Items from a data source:

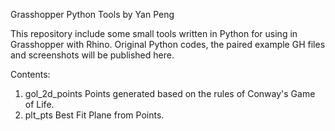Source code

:Grasshopper Python Tools 
by Yan Peng

This repository include some small tools written in Python for using in Grasshopper with Rhino.
Original Python codes, the paired example GH files and screenshots will be published here.

Contents:
1. gol_2d_points
   Points generated based on the rules of Conway's Game of Life.
2. plt_pts
   Best Fit Plane from Points.
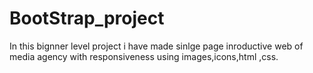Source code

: # BootStrap_project
In this bignner level project i have made sinlge page inroductive web of media agency with responsiveness using images,icons,html ,css.
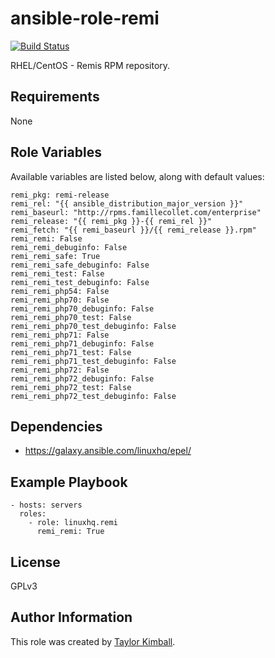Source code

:# ansible-role-remi

[![Build Status](https://travis-ci.org/linuxhq/ansible-role-remi.svg?branch=master)](https://travis-ci.org/linuxhq/ansible-role-remi)

RHEL/CentOS - Remis RPM repository.

## Requirements

None

## Role Variables

Available variables are listed below, along with default values:

    remi_pkg: remi-release
    remi_rel: "{{ ansible_distribution_major_version }}"
    remi_baseurl: "http://rpms.famillecollet.com/enterprise"
    remi_release: "{{ remi_pkg }}-{{ remi_rel }}"
    remi_fetch: "{{ remi_baseurl }}/{{ remi_release }}.rpm"
    remi_remi: False
    remi_remi_debuginfo: False
    remi_remi_safe: True
    remi_remi_safe_debuginfo: False
    remi_remi_test: False
    remi_remi_test_debuginfo: False
    remi_remi_php54: False
    remi_remi_php70: False
    remi_remi_php70_debuginfo: False
    remi_remi_php70_test: False
    remi_remi_php70_test_debuginfo: False
    remi_remi_php71: False
    remi_remi_php71_debuginfo: False
    remi_remi_php71_test: False
    remi_remi_php71_test_debuginfo: False
    remi_remi_php72: False
    remi_remi_php72_debuginfo: False
    remi_remi_php72_test: False
    remi_remi_php72_test_debuginfo: False

## Dependencies

 * https://galaxy.ansible.com/linuxhq/epel/

## Example Playbook

    - hosts: servers
      roles:
        - role: linuxhq.remi
          remi_remi: True

## License

GPLv3

## Author Information

This role was created by [Taylor Kimball](http://www.linuxhq.org).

TASK PROMPT: With the pictures left out, return each entry exactly as written.

SOLUTION FOR THIS PROBLEM:
Source code

:Grasshopper Python Tools 
by Yan Peng

This repository include some small tools written in Python for using in Grasshopper with Rhino.
Original Python codes, the paired example GH files and screenshots will be published here.

Contents:
1. gol_2d_points
   Points generated based on the rules of Conway's Game of Life.
2. plt_pts
   Best Fit Plane from Points.
Source code

: # BootStrap_project
In this bignner level project i have made sinlge page inroductive web of media agency with responsiveness using images,icons,html ,css.
Source code

:# ansible-role-remi

[![Build Status](https://travis-ci.org/linuxhq/ansible-role-remi.svg?branch=master)](https://travis-ci.org/linuxhq/ansible-role-remi)

RHEL/CentOS - Remis RPM repository.

## Requirements

None

## Role Variables

Available variables are listed below, along with default values:

    remi_pkg: remi-release
    remi_rel: "{{ ansible_distribution_major_version }}"
    remi_baseurl: "http://rpms.famillecollet.com/enterprise"
    remi_release: "{{ remi_pkg }}-{{ remi_rel }}"
    remi_fetch: "{{ remi_baseurl }}/{{ remi_release }}.rpm"
    remi_remi: False
    remi_remi_debuginfo: False
    remi_remi_safe: True
    remi_remi_safe_debuginfo: False
    remi_remi_test: False
    remi_remi_test_debuginfo: False
    remi_remi_php54: False
    remi_remi_php70: False
    remi_remi_php70_debuginfo: False
    remi_remi_php70_test: False
    remi_remi_php70_test_debuginfo: False
    remi_remi_php71: False
    remi_remi_php71_debuginfo: False
    remi_remi_php71_test: False
    remi_remi_php71_test_debuginfo: False
    remi_remi_php72: False
    remi_remi_php72_debuginfo: False
    remi_remi_php72_test: False
    remi_remi_php72_test_debuginfo: False

## Dependencies

 * https://galaxy.ansible.com/linuxhq/epel/

## Example Playbook

    - hosts: servers
      roles:
        - role: linuxhq.remi
          remi_remi: True

## License

GPLv3

## Author Information

This role was created by [Taylor Kimball](http://www.linuxhq.org).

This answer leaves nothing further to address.